** Source data **

== Segment start ==

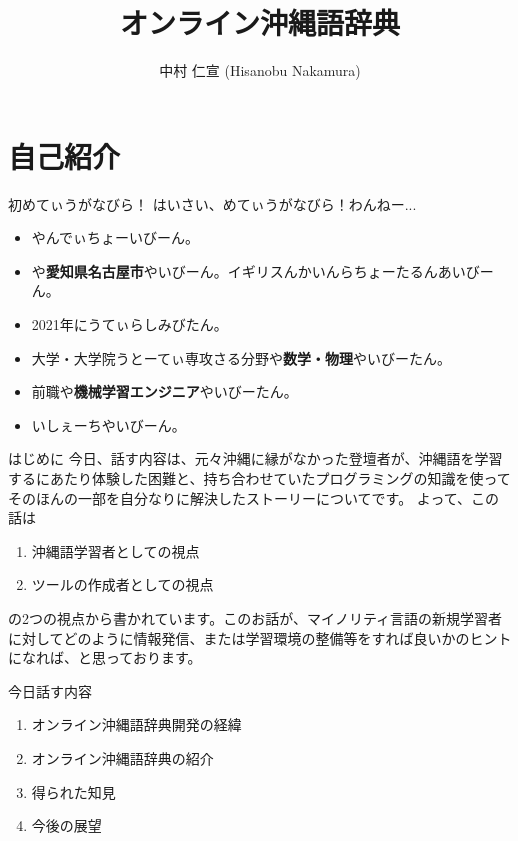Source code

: \documentclass[14pt]{beamer}
\title{オンライン沖縄語辞典}
\author{中村 仁宣 (Hisanobu Nakamura)}
\begin{document}
\begin{frame}
  \maketitle  
\end{frame}

\section{自己紹介}

\begin{frame}{初めてぃうがなびら！}
  はいさい、めてぃうがなびら！わんねー...
    \begin{itemize}
    \item {}や\textbf{}んでぃちょーいびーん。
    \item {}や\textbf{愛知県名古屋市}やいびーん。イギリスんかいんらちょーたるんあいびーん。
    \item 2021年にうてぃらしみびたん。
    \item 大学・大学院うとーてぃ専攻さる分野や\textbf{数学・物理}やいびーたん。
    \item 前職や\textbf{機械学習エンジニア}やいびーたん。
    \item {}いしぇーちやいびーん。
    \end{itemize}
\end{frame}

\begin{frame}{はじめに}
  今日、話す内容は、元々沖縄に縁がなかった登壇者が、沖縄語を学習するにあたり体験した困難と、持ち合わせていたプログラミングの知識を使ってそのほんの一部を自分なりに解決したストーリーについてです。
  よって、この話は
  \begin{enumerate}
  \item {}沖縄語学習者としての視点
  \item ツールの作成者としての視点
  \end{enumerate}
  の2つの視点から書かれています。このお話が、マイノリティ言語の新規学習者に対してどのように情報発信、または学習環境の整備等をすれば良いかのヒントになれば、と思っております。
\end{frame}

\begin{frame}{今日話す内容}
  \begin{enumerate}
  \item オンライン沖縄語辞典開発の経緯
  \item オンライン沖縄語辞典の紹介
  \item 得られた知見
  \item 今後の展望
  \end{enumerate}
\end{frame}
\end{document}
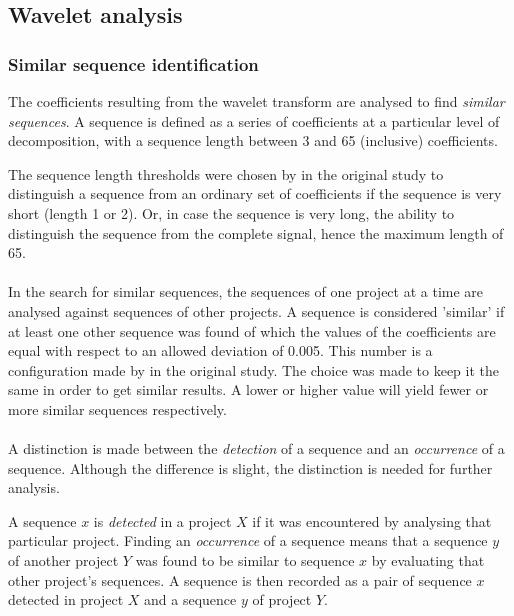 \subsection{Wavelet analysis}
\subsubsection{Similar sequence identification}
The coefficients resulting from the wavelet transform are analysed to find
\textit{similar sequences}. A sequence is defined as a series of coefficients
at a particular level of decomposition, with a sequence length between 3 and 65
(inclusive) coefficients.

The sequence length thresholds were chosen by \citet{karus2013} in the original
study to distinguish a sequence from an ordinary set of coefficients if the
sequence is very short (length 1 or 2). Or, in case the sequence is very long,
the ability to distinguish the sequence from the complete signal, hence the
maximum length of 65.

\paragraph{}
In the search for similar sequences, the sequences of one project at a time are
analysed against sequences of other projects. A sequence is considered
'similar' if at least one other sequence was found of which the values of the
coefficients are equal with respect to an allowed deviation of 0.005. This
number is a configuration made by \citeauthor{karus2013} in the original study.
The choice was made to keep it the same in order to get similar results.
A lower or higher value will yield fewer or more similar sequences
respectively.

\paragraph{}
A distinction is made between the \textit{detection} of a sequence and an
\textit{occurrence} of a sequence. Although the difference is slight, the
distinction is needed for further analysis.

A sequence $x$ is \textit{detected} in a project $X$ if it was encountered by
analysing that particular project. Finding an \textit{occurrence} of a sequence
means that a sequence $y$  of another project $Y$ was found to be similar to
sequence $x$ by evaluating that other project's sequences. A sequence is then
recorded as a pair of sequence $x$ detected in project $X$ and a sequence $y$
of project $Y$.

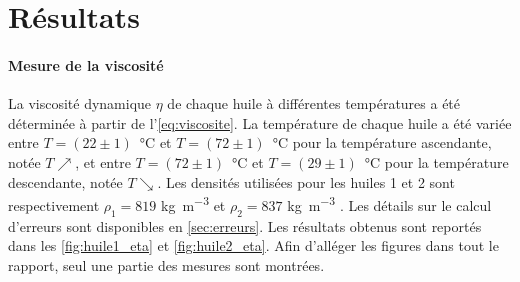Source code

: \section{Résultats}

\paragraph{Mesure de la viscosité} La viscosité dynamique \(\eta\) de chaque huile à différentes températures a été déterminée à partir de l'\autoref{eq:viscosite}. La température de chaque huile a été variée entre \mbox{\(T=(22 \pm 1)\) \si{\celsius}} et \mbox{\(T=(72 \pm 1)\) \si{\celsius}} pour la température ascendante, notée \(T\nearrow\), et entre \mbox{\(T=(72 \pm 1)\) \si{\celsius}} et \mbox{\(T=(29 \pm 1)\) \si{\celsius}} pour la température descendante, notée \(T\searrow\). Les densités utilisées pour les huiles 1 et 2 sont respectivement \(\rho_1 = 819\) \si{\kilo\gram\per\cubic\meter} et \(\rho_2 = 837\) \si{\kilo\gram\per\cubic\meter} \cite{val_ref}. Les détails sur le calcul d'erreurs sont disponibles en \autoref{sec:erreurs}. Les résultats obtenus sont reportés dans les \autoref{fig:huile1_eta} et \autoref{fig:huile2_eta}. Afin d'alléger les figures dans tout le rapport, seul une partie des mesures sont montrées.

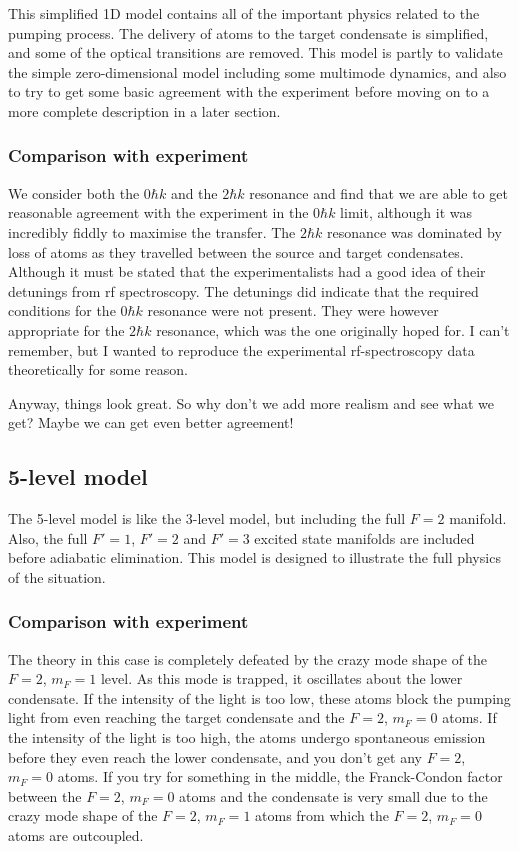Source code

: This simplified 1D model contains all of the important physics related to the pumping process.  The delivery of atoms to the target condensate is simplified, and some of the optical transitions are removed.  This model is partly to validate the simple zero-dimensional model including some multimode dynamics, and also to try to get some basic agreement with the experiment before moving on to a more complete description in a later section.

\subsubsection{Comparison with experiment}

We consider both the $0\hbar k$ and the $2\hbar k$ resonance and find that we are able to get reasonable agreement with the experiment in the $0\hbar k$ limit, although it was incredibly fiddly to maximise the transfer.  The $2\hbar k$ resonance was dominated by loss of atoms as they travelled between the source and target condensates.  Although it must be stated that the experimentalists had a good idea of their detunings from rf spectroscopy.  The detunings did indicate that the required conditions for the $0 \hbar k$ resonance were not present.  They were however appropriate for the $2 \hbar k$ resonance, which was the one originally hoped for.  I can't remember, but I wanted to reproduce the experimental rf-spectroscopy data theoretically for some reason.

Anyway, things look great. So why don't we add more realism and see what we get? Maybe we can get even better agreement!

\subsection{5-level model}

The 5-level model is like the 3-level model, but including the full $F=2$ manifold.  Also, the full $F'=1$, $F'=2$ and $F'=3$ excited state manifolds are included before adiabatic elimination.  This model is designed to illustrate the full physics of the situation.  

\subsubsection{Comparison with experiment}

The theory in this case is completely defeated by the crazy mode shape of the $F=2$, $m_F=1$ level.  As this mode is trapped, it oscillates about the lower condensate.  If the intensity of the light is too low, these atoms block the pumping light from even reaching the target condensate and the $F=2$, $m_F=0$ atoms.  If the intensity of the light is too high, the atoms undergo spontaneous emission before they even reach the lower condensate, and you don't get any $F=2$, $m_F=0$ atoms.  If you try for something in the middle, the Franck-Condon factor between the $F=2$, $m_F=0$ atoms and the condensate is very small due to the crazy mode shape of the $F=2$, $m_F=1$ atoms from which the $F=2$, $m_F=0$ atoms are outcoupled.

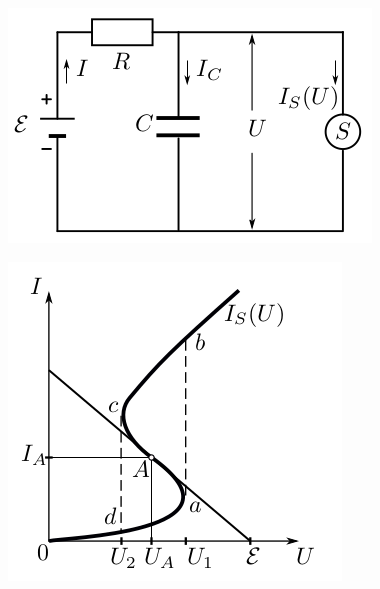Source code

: \documentclass[14pt, a4paper,reqno]{article}
\begin{document}
    \begin{minipage}{0.49\linewidth}
        \includegraphics[width = \linewidth]{images/picture_1.png}
    \end{minipage}
    \hfill
    \begin{minipage}{0.49\linewidth}
        \includegraphics[width = \linewidth]{images/picture_2.png}
    \end{minipage}
\end{document}

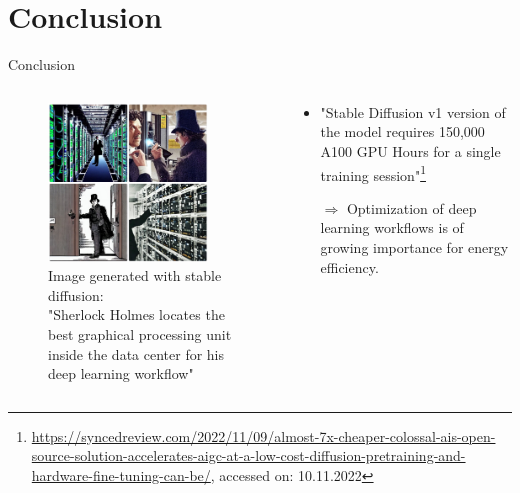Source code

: \documentclass[compress,aspectratio=169]{beamer}
\begin{document}
\section{Conclusion}
\begin{frame}{Conclusion}

\begin{columns}
        \begin{column}{0.5\textwidth}
            \centering
            \vspace{-1em}
            \begin{figure}
            \includegraphics[width=0.85\textwidth]{assets/Sherlock-Holmes-locates-the-best-graphical-processing-unit-inside-the-data-center-for-his-deep-learning-workflow}
            \caption*{Image generated with stable diffusion: \\
            \tiny{"Sherlock Holmes locates the best graphical processing unit inside the data center for his deep learning workflow"}}
            \end{figure}
        \end{column}
        \begin{column}{0.5\textwidth}
            \begin{itemize}
                \item "Stable Diffusion v1 version of the model requires 150,000 A100 GPU Hours for a single training session"\footnote{\tiny{\url{https://syncedreview.com/2022/11/09/almost-7x-cheaper-colossal-ais-open-source-solution-accelerates-aigc-at-a-low-cost-diffusion-pretraining-and-hardware-fine-tuning-can-be/}}, accessed on: 10.11.2022}
                \vspace{1em}
                \item[$\Rightarrow$] Optimization of deep learning workflows is of growing importance for energy efficiency.
            \end{itemize}
        \end{column}
    \end{columns}

\end{frame}
\end{document}
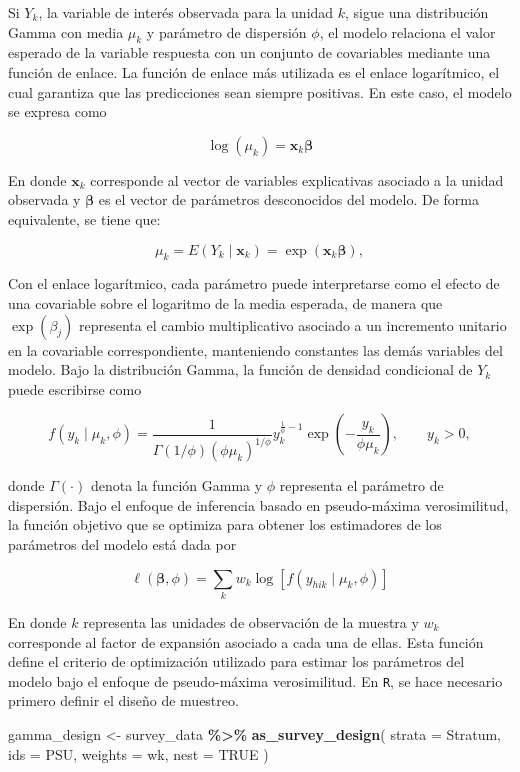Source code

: \documentclass[
  spanish,
  12pt,
]{book}
\newenvironment{Shaded}{\begin{snugshade}}{\end{snugshade}}
\newcommand{\AttributeTok}[1]{\textcolor[rgb]{0.13,0.29,0.53}{#1}}
\newcommand{\ConstantTok}[1]{\textcolor[rgb]{0.56,0.35,0.01}{#1}}
\newcommand{\FunctionTok}[1]{\textcolor[rgb]{0.13,0.29,0.53}{\textbf{#1}}}
\newcommand{\NormalTok}[1]{#1}
\newcommand{\OtherTok}[1]{\textcolor[rgb]{0.56,0.35,0.01}{#1}}
\newcommand{\SpecialCharTok}[1]{\textcolor[rgb]{0.81,0.36,0.00}{\textbf{#1}}}
\begin{document}
Si \(Y_{k}\), la variable de interés observada para la unidad \(k\), sigue una distribución Gamma con media \(\mu_{k}\) y parámetro de dispersión \(\phi\), el modelo relaciona el valor esperado de la variable respuesta con un conjunto de covariables mediante una función de enlace. La función de enlace más utilizada es el enlace logarítmico, el cual garantiza que las predicciones sean siempre positivas. En este caso, el modelo se expresa como

\[
\log(\mu_{k})
=
\mathbf{x}_{k}\boldsymbol{\beta}
\]

En donde \(\mathbf{x}_{k}\) corresponde al vector de variables explicativas asociado a la unidad observada y \(\boldsymbol{\beta}\) es el vector de parámetros desconocidos del modelo. De forma equivalente, se tiene que:

\[
\mu_{k}
= E(Y_{k}\mid \mathbf{x}_{k})
=
\exp(\mathbf{x}_{k}\boldsymbol{\beta}),
\]

Con el enlace logarítmico, cada parámetro puede interpretarse como el efecto de una covariable sobre el logaritmo de la media esperada, de manera que \(\exp(\beta_j)\) representa el cambio multiplicativo asociado a un incremento unitario en la covariable correspondiente, manteniendo constantes las demás variables del modelo. Bajo la distribución Gamma, la función de densidad condicional de \(Y_{k}\) puede escribirse como

\[
f(y_{k}\mid \mu_{k},\phi)
=
\frac{1}
{\Gamma(1/\phi)
(\phi\mu_{k})^{1/\phi}}
y_{k}^{\frac{1}{\phi}-1}
\exp\left(
-\frac{y_{k}}
{\phi\mu_{k}}
\right),
\qquad y_{k}>0,
\]

donde \(\Gamma(\cdot)\) denota la función Gamma y \(\phi\) representa el parámetro de dispersión. Bajo el enfoque de inferencia basado en pseudo-máxima verosimilitud, la función objetivo que se optimiza para obtener los estimadores de los parámetros del modelo está dada por

\[
\ell(\boldsymbol{\beta},\phi)
=
\sum_{k}
w_{k}
\log
\left[
f(y_{hik}\mid\mu_{k},\phi)
\right]
\]

En donde \(k\) representa las unidades de observación de la muestra y \(w_k\) corresponde al factor de expansión asociado a cada una de ellas. Esta función define el criterio de optimización utilizado para estimar los parámetros del modelo bajo el enfoque de pseudo-máxima verosimilitud. En \texttt{R}, se hace necesario primero definir el diseño de muestreo.

\begin{Shaded}
\begin{Highlighting}[]
\NormalTok{gamma\_design }\OtherTok{\textless{}{-}}\NormalTok{ survey\_data }\SpecialCharTok{\%\textgreater{}\%}
  \FunctionTok{as\_survey\_design}\NormalTok{(}
    \AttributeTok{strata =}\NormalTok{ Stratum,}
    \AttributeTok{ids =}\NormalTok{ PSU,}
    \AttributeTok{weights =}\NormalTok{ wk,}
    \AttributeTok{nest =} \ConstantTok{TRUE}
\NormalTok{  )}
\end{Highlighting}
\end{Shaded}
\end{document}
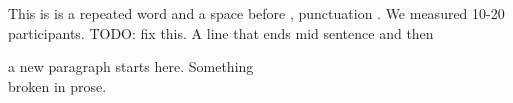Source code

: \documentclass{article}
\begin{document}
This is is a repeated word and a space before , punctuation .
We measured 10-20 participants. TODO: fix this.
A line that ends mid sentence and then

a new paragraph starts here.
Something\\ broken in prose.
\end{document}
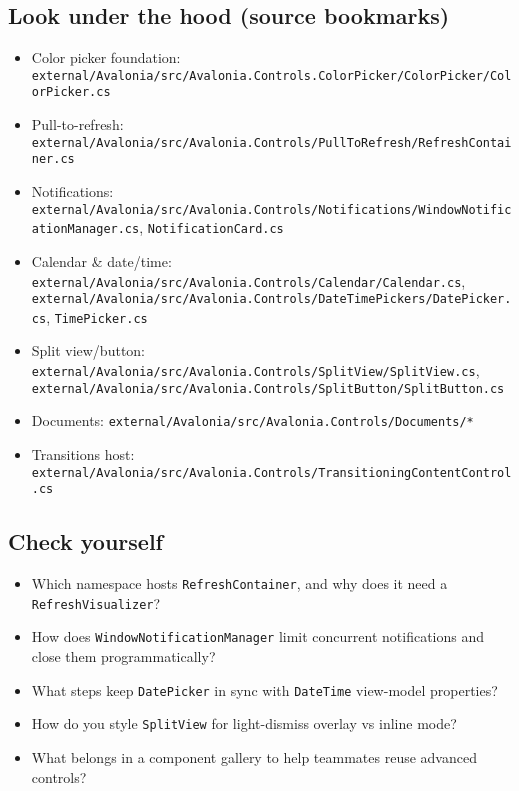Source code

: \subsection{Look under the hood (source
bookmarks)}\label{look-under-the-hood-source-bookmarks-28}

\begin{itemize}
\tightlist
\item
  Color picker foundation:
  \passthrough{\lstinline!external/Avalonia/src/Avalonia.Controls.ColorPicker/ColorPicker/ColorPicker.cs!}
\item
  Pull-to-refresh:
  \passthrough{\lstinline!external/Avalonia/src/Avalonia.Controls/PullToRefresh/RefreshContainer.cs!}
\item
  Notifications:
  \passthrough{\lstinline!external/Avalonia/src/Avalonia.Controls/Notifications/WindowNotificationManager.cs!},
  \passthrough{\lstinline!NotificationCard.cs!}
\item
  Calendar \& date/time:
  \passthrough{\lstinline!external/Avalonia/src/Avalonia.Controls/Calendar/Calendar.cs!},
  \passthrough{\lstinline!external/Avalonia/src/Avalonia.Controls/DateTimePickers/DatePicker.cs!},
  \passthrough{\lstinline!TimePicker.cs!}
\item
  Split view/button:
  \passthrough{\lstinline!external/Avalonia/src/Avalonia.Controls/SplitView/SplitView.cs!},
  \passthrough{\lstinline!external/Avalonia/src/Avalonia.Controls/SplitButton/SplitButton.cs!}
\item
  Documents:
  \passthrough{\lstinline!external/Avalonia/src/Avalonia.Controls/Documents/*!}
\item
  Transitions host:
  \passthrough{\lstinline!external/Avalonia/src/Avalonia.Controls/TransitioningContentControl.cs!}
\end{itemize}

\subsection{Check yourself}\label{check-yourself-29}

\begin{itemize}
\tightlist
\item
  Which namespace hosts \passthrough{\lstinline!RefreshContainer!}, and
  why does it need a \passthrough{\lstinline!RefreshVisualizer!}?
\item
  How does \passthrough{\lstinline!WindowNotificationManager!} limit
  concurrent notifications and close them programmatically?
\item
  What steps keep \passthrough{\lstinline!DatePicker!} in sync with
  \passthrough{\lstinline!DateTime!} view-model properties?
\item
  How do you style \passthrough{\lstinline!SplitView!} for light-dismiss
  overlay vs inline mode?
\item
  What belongs in a component gallery to help teammates reuse advanced
  controls?
\end{itemize}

== Segment end ==

** Brief **
Wherever a line in the entries above holds "documentclass", copy that line.

** Solution **
: \documentclass[14pt]{beamer}
: \documentclass[14pt, a4paper,reqno]{article}
: \documentclass[compress,aspectratio=169]{beamer}
: \documentclass[
: \documentclass{article}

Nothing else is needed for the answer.